### Work instructions
All lines from the one holding "BGM** 🔔 (Wishlist)" down to the last line of the entries are to be reproduced exactly, with no other lines.

### Stored data
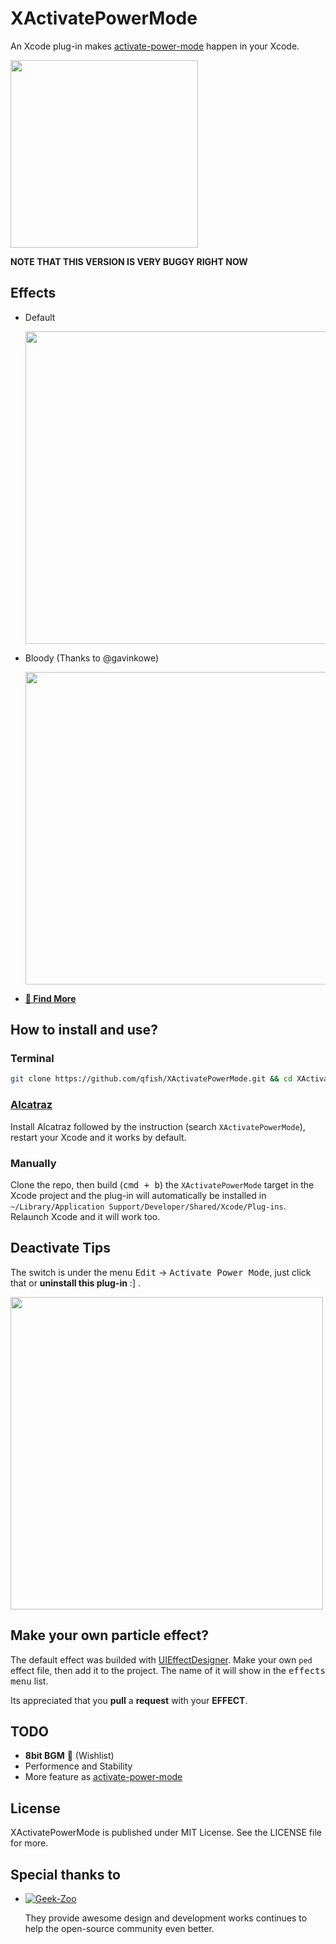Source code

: # XActivatePowerMode

An Xcode plug-in makes [activate-power-mode](https://github.com/JoelBesada/activate-power-mode) happen in your Xcode.

<!-- FOR FUN, BE HAPPY! Dont be too serious, Man~~ -->

<img src="http://7d9o0x.com1.z0.glb.clouddn.com/XActivatePowerMode/behappy.png" width="300"/>

**NOTE THAT THIS VERSION IS VERY BUGGY RIGHT NOW**

<!--
<b style="color:#00C0FF; font-size:64px;">F</b>
<b style="color:#0DB3FF; font-size:64px;">O</b>
<b style="color:#1AA6FF; font-size:64px;">R</b>
<b style="color:#2799FF; font-size:64px;">&nbsp;</b>
<b style="color:#348CFF; font-size:64px;">F</b>
<b style="color:#417FFF; font-size:64px;">U</b>
<b style="color:#4E72FF; font-size:64px;">N</b>
<b style="color:#5B65FF; font-size:64px;">,</b>
<b style="color:#2799FF; font-size:64px;">&nbsp;</b>
<b style="color:#754BFF; font-size:64px;">B</b>
<b style="color:#823EFF; font-size:64px;">E</b>
<b style="color:#2799FF; font-size:64px;">&nbsp;</b>
<b style="color:#9C24FF; font-size:64px;">H</b>
<b style="color:#A017FF; font-size:64px;">A</b>
<b style="color:#A00AFF; font-size:64px;">P</b>
<b style="color:#A000FF; font-size:64px;">P</b>
<b style="color:#A000FF; font-size:64px;">Y</b>
<b style="color:#2799FF; font-size:64px;">&nbsp;
<b style="color:#A000FF; font-size:64px;">!</b>
-->

## Effects

* Default

    <img src="http://7d9o0x.com1.z0.glb.clouddn.com/XActivatePowerModepreview.gif" width="500"/>

* Bloody (Thanks to @gavinkowe)

    <img src="http://7d9o0x.com1.z0.glb.clouddn.com/XActivatePowerMode/effect-bloody.gif" width="500"/>

* [**🎉 Find More**](https://github.com/qfish/XActivatePowerMode#make-your-own-particle-effect)

## How to install and use?

### Terminal

```sh
git clone https://github.com/qfish/XActivatePowerMode.git && cd XActivatePowerMode && xcodebuild clean > /dev/null && xcodebuild > /dev/null
```

### [Alcatraz](http://alcatraz.io)

Install Alcatraz followed by the instruction (search `XActivatePowerMode`), restart your Xcode and it works by default.

### Manually
Clone the repo, then build (<kbd>cmd + b</kbd>) the `XActivatePowerMode` target in the Xcode project and the plug-in will automatically be installed in `~/Library/Application Support/Developer/Shared/Xcode/Plug-ins`. Relaunch Xcode and it will work too.

## Deactivate Tips

The switch is under the menu <kbd>Edit</kbd> -> <kbd>Activate Power Mode</kbd>, just click that or **uninstall this plug-in** :] .

<img src="http://7d9o0x.com1.z0.glb.clouddn.com/XActivatePowerMode/tips.png" width="500"/>


## Make your own particle effect?

The default effect was builded with [UIEffectDesigner](http://www.touch-code-magazine.com/uieffectdesigner/). Make your own `ped` effect file, then add it to the project. The name of it will show in the <kbd>effects menu</kbd> list.

Its appreciated that you **pull** a **request** with your **EFFECT**.

## TODO

* **8bit BGM** 🔔 (Wishlist)
* Performence and Stability
* More feature as [activate-power-mode](https://github.com/JoelBesada/activate-power-mode)

## License

XActivatePowerMode is published under MIT License. See the LICENSE file for more.

## Special thanks to

* [![Geek-Zoo](http://geek-zoo.com/img/images/logo_2.png)](http://www.geek-zoo.com)

  They provide awesome design and development works continues to help the open-source community even better.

### Response to the task
* **8bit BGM** 🔔 (Wishlist)
* Performence and Stability
* More feature as [activate-power-mode](https://github.com/JoelBesada/activate-power-mode)

## License

XActivatePowerMode is published under MIT License. See the LICENSE file for more.

## Special thanks to

* [![Geek-Zoo](http://geek-zoo.com/img/images/logo_2.png)](http://www.geek-zoo.com)

  They provide awesome design and development works continues to help the open-source community even better.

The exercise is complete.